(STORED DATA Opens)
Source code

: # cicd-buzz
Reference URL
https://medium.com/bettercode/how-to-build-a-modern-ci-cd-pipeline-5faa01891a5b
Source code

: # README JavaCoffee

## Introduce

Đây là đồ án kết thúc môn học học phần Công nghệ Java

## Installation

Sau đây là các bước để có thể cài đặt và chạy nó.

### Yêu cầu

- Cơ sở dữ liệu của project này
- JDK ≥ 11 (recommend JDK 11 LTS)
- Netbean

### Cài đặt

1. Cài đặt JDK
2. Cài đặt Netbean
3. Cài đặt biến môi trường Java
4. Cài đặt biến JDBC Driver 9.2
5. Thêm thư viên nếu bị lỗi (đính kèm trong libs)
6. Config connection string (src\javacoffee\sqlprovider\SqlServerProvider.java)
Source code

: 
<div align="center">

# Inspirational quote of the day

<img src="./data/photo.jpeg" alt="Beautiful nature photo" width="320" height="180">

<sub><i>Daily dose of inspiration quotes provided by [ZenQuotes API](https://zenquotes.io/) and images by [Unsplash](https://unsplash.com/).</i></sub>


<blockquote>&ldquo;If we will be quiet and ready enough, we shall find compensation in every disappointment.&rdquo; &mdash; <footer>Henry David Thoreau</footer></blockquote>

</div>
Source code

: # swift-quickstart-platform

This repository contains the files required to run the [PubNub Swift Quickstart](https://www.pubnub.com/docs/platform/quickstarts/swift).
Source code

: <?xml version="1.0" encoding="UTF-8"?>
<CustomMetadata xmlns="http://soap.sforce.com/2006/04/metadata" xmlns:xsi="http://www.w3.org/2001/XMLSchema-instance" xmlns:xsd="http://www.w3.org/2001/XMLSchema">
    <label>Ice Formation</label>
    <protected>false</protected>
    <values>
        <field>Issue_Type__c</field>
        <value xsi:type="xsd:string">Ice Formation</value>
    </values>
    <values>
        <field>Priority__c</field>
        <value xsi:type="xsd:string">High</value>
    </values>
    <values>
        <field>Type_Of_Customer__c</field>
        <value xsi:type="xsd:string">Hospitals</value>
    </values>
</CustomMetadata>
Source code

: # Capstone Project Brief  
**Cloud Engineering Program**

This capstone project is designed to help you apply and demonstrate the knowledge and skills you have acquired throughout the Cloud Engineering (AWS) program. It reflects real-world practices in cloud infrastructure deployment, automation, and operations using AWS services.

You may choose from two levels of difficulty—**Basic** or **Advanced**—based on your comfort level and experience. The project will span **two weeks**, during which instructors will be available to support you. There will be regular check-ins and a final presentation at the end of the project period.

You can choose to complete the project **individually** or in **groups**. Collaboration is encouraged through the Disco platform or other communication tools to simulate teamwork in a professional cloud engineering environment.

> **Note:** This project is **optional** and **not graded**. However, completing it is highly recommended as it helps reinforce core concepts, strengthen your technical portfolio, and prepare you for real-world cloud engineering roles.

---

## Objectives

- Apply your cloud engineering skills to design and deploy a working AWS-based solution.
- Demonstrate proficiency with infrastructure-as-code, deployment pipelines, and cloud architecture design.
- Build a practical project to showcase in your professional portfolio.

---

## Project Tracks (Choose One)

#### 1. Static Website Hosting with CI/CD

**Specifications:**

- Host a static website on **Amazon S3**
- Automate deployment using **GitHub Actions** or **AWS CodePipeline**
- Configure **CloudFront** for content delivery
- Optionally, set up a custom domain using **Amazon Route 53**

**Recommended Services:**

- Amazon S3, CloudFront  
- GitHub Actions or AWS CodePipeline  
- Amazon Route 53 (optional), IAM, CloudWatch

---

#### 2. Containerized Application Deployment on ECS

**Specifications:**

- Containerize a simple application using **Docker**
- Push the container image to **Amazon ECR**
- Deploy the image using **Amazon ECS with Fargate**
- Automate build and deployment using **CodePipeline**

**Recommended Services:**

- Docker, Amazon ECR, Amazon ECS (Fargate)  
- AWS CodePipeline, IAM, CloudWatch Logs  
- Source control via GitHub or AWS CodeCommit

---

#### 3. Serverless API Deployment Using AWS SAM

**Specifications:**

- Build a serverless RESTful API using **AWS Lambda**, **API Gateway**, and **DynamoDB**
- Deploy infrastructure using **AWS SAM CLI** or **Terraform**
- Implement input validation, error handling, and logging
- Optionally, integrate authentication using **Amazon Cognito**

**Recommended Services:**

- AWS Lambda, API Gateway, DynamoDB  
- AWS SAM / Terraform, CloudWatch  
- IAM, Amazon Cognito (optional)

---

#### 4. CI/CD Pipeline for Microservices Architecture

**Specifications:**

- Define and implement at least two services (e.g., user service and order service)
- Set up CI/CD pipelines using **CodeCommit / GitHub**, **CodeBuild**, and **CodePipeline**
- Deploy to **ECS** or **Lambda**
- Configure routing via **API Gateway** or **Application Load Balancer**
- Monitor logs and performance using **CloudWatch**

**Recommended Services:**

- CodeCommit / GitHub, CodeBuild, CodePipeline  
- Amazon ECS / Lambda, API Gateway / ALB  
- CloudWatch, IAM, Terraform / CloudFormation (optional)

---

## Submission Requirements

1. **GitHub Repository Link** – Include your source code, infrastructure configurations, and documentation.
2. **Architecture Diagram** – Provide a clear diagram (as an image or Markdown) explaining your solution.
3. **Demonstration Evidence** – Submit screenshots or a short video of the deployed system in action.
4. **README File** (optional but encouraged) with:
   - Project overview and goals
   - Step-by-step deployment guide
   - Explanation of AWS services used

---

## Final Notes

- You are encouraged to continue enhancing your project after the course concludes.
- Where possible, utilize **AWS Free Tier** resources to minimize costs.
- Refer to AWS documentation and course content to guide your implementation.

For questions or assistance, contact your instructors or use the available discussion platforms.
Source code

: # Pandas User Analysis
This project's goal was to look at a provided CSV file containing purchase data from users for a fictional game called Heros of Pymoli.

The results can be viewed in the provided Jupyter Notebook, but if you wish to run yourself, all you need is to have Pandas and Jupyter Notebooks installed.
(STORED DATA Closes)
- EXERCISE AIM
Lines that include the word "solution" are to be extracted from the data above.

- THE ANSWER
- Apply your cloud engineering skills to design and deploy a working AWS-based solution.
2. **Architecture Diagram** – Provide a clear diagram (as an image or Markdown) explaining your solution.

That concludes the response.